FRET Imaging by FLIM


Table of Contents:


Förster Resonance Energy Transfer (FRET) – Exploring Protein-Protein Interaction

Förster resonance energy transfer (FRET) is an interaction of two molecules in which the emission band of one molecule overlaps the absorption band of the other. In this case the energy from the first molecule, the donor, can transfer into the second one, the acceptor. FRET can result in an extremely efficient quenching of the donor fluorescence and, consequently, in a considerable decrease of the donor lifetime. The energy transfer rate from the donor to the acceptor decreases with the sixth power of the distance. Therefore it is noticeable only at distances shorter than 10 nm . FRET is used as a tool to investigate protein-protein interaction. Different proteins are labelled with the donor and the acceptor, and FRET is used as an indicator of the binding between these proteins. FRET is the most frequent FLIM application.

Principle of Förster Resonance Energy Transfer (FRET)

Because of its dependence on the distance FRET has become an important tool of cell biology. Different proteins are labelled with the donor and the acceptor; FRET is then used to verify whether the proteins are physically linked and to determine distances on the nm scale.  

Understanding Protein Interactions with FLIM-FRET: How to Interpret Data and Visualize Results

The interpretation of FLIM-FRET data is simple: In the absence of FRET the lifetime of the donor is unchanged. When FRET is present the donor is loosing its excitation energy into the acceptor, and the lifetime decreases, see figure below.

Protein interaction experiment by FRET. When the proteins are interacting FRET occurs, and the fluorescence lifetime of the donor decreases.

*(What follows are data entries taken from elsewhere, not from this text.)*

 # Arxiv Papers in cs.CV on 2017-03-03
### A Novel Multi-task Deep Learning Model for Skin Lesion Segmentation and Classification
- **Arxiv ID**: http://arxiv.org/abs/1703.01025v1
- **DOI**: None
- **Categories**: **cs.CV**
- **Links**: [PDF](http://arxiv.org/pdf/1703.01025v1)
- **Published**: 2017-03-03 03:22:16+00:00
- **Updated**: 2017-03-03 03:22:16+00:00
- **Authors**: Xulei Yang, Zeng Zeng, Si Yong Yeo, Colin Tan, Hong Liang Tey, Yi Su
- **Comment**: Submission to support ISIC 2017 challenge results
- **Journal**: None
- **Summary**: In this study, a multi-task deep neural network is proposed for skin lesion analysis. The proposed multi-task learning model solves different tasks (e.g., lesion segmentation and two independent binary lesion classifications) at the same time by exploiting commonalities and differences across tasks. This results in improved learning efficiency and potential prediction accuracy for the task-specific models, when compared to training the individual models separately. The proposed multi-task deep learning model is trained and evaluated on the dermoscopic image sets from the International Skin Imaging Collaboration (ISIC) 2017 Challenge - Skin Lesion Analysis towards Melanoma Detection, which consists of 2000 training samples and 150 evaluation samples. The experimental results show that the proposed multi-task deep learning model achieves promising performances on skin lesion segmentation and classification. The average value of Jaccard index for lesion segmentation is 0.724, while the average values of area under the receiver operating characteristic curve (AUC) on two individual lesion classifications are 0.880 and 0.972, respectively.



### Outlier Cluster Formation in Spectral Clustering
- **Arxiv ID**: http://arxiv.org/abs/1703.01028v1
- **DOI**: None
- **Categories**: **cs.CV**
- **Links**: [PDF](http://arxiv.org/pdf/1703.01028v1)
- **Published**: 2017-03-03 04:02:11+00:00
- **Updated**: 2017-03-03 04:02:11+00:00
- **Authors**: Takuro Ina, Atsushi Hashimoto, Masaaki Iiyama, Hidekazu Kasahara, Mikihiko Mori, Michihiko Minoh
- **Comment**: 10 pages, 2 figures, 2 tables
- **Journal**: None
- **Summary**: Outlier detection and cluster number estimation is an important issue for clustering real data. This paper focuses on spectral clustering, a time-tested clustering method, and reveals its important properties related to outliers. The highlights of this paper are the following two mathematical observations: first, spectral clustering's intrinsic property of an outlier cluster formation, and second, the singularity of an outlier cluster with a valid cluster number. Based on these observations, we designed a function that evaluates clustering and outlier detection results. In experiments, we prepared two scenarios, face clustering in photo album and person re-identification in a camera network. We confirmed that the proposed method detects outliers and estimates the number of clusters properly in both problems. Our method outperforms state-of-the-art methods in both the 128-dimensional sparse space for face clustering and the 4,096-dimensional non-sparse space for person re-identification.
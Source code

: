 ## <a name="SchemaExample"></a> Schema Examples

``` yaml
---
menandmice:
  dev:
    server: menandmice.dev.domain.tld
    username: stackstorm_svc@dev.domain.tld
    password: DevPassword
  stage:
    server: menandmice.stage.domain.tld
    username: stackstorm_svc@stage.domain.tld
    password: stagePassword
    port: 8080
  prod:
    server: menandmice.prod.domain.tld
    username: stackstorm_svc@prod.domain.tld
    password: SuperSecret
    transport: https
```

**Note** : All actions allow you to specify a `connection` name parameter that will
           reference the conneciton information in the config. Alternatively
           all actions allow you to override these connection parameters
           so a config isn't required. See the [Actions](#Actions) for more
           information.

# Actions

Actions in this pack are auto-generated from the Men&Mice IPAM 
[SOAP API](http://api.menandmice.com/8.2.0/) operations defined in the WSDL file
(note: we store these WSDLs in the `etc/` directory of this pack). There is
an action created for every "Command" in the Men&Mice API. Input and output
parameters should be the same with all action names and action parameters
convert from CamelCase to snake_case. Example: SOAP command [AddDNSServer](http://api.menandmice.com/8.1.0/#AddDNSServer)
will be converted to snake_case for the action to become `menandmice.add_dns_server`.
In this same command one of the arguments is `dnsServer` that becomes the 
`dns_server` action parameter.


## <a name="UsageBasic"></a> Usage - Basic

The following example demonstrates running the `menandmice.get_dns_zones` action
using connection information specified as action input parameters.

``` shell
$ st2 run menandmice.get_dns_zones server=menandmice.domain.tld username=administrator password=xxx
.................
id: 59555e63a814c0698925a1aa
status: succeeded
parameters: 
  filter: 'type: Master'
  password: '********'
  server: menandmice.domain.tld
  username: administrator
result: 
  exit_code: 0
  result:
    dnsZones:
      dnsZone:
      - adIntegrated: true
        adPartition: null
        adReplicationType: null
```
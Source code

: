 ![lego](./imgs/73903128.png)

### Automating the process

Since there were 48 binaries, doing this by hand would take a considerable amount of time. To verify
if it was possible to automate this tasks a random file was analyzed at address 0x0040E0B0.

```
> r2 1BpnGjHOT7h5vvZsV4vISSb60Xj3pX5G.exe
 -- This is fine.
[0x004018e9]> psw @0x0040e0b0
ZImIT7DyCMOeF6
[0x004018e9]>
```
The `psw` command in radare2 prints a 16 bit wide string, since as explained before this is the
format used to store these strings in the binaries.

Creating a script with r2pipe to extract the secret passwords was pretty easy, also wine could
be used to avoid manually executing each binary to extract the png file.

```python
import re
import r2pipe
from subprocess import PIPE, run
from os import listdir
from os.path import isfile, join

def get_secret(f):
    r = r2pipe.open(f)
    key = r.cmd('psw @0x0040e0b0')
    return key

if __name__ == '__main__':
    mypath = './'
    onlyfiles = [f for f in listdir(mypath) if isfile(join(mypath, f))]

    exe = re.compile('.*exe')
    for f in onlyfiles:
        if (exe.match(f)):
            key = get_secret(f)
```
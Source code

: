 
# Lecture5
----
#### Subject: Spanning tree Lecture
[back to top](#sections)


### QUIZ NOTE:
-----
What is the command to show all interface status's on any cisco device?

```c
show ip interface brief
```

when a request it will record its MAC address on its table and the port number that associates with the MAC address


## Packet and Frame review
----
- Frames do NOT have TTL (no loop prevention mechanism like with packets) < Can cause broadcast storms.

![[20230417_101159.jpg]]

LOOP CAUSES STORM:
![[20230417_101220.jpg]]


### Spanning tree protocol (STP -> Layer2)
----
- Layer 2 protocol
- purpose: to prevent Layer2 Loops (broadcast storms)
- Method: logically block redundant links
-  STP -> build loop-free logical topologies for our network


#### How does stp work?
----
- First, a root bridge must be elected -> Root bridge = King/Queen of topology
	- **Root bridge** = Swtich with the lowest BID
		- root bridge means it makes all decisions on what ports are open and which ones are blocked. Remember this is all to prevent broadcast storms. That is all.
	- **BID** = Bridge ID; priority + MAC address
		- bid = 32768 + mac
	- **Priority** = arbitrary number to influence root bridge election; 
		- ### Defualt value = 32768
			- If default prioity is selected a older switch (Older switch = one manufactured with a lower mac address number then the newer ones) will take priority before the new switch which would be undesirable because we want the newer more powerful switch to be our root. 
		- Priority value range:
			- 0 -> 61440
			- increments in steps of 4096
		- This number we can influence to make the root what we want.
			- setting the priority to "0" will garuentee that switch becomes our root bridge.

The use of FLIM for FRET has the obvious benefit that the FRET intensity is obtained from a single lifetime image of the donor. When FRET occurs the fluorescence lifetime of the donor decreases, when FRET is absent it remains constant. All that is needed to detect protein interaction is a single lifetime image of the donor. Donor bleedthrough and directly excited acceptor fluorescence therefore have no influence of FLIM-FRET measurements. An example is shown in the figure below.

FRET Image of a cell that has interacting proteins in the cell membrane

Double-Exponential FLIM-FRET Analysis – Accurate Distance Measurements

In all protein-interaction experiments, there is usually a mixture of interacting and non-interacting proteins. Both the fraction of interacting proteins and the distance between the proteins influence the net FRET efficiency derived from the intensities. It therefore cannot be told whether a variation in FRET efficiency is due to a variation in the distance or a variation in the fraction of interacting proteins.

TCSPC FLIM solves the problem of interacting and non-interacting donor by double-exponential lifetime analysis. The resulting donor decay functions can be approximated by a double exponential model, with a fast component from the interacting donor molecules and a slow lifetime component from the non-interacting donor molecules. There are several reasons why a donor does not interact. The protein may just not be linked to each other, an acceptor protein may not be labelled with the acceptor, or the orientation between the donor and the acceptor may be wrong. Orientation is usually considered random, and taken into account by the κ2 factor. If the labelling is complete, as it can be expected if the cell is expressing fusion proteins of the GFP variants, the decay components represent the fractions of interacting and non-interacting donor molecules. Corrected by κ2, the amplitudes, a and b, represent the fractions of interacting and non-interacting protein molecules. The composition of the donor decay function is illustrated in the figure below.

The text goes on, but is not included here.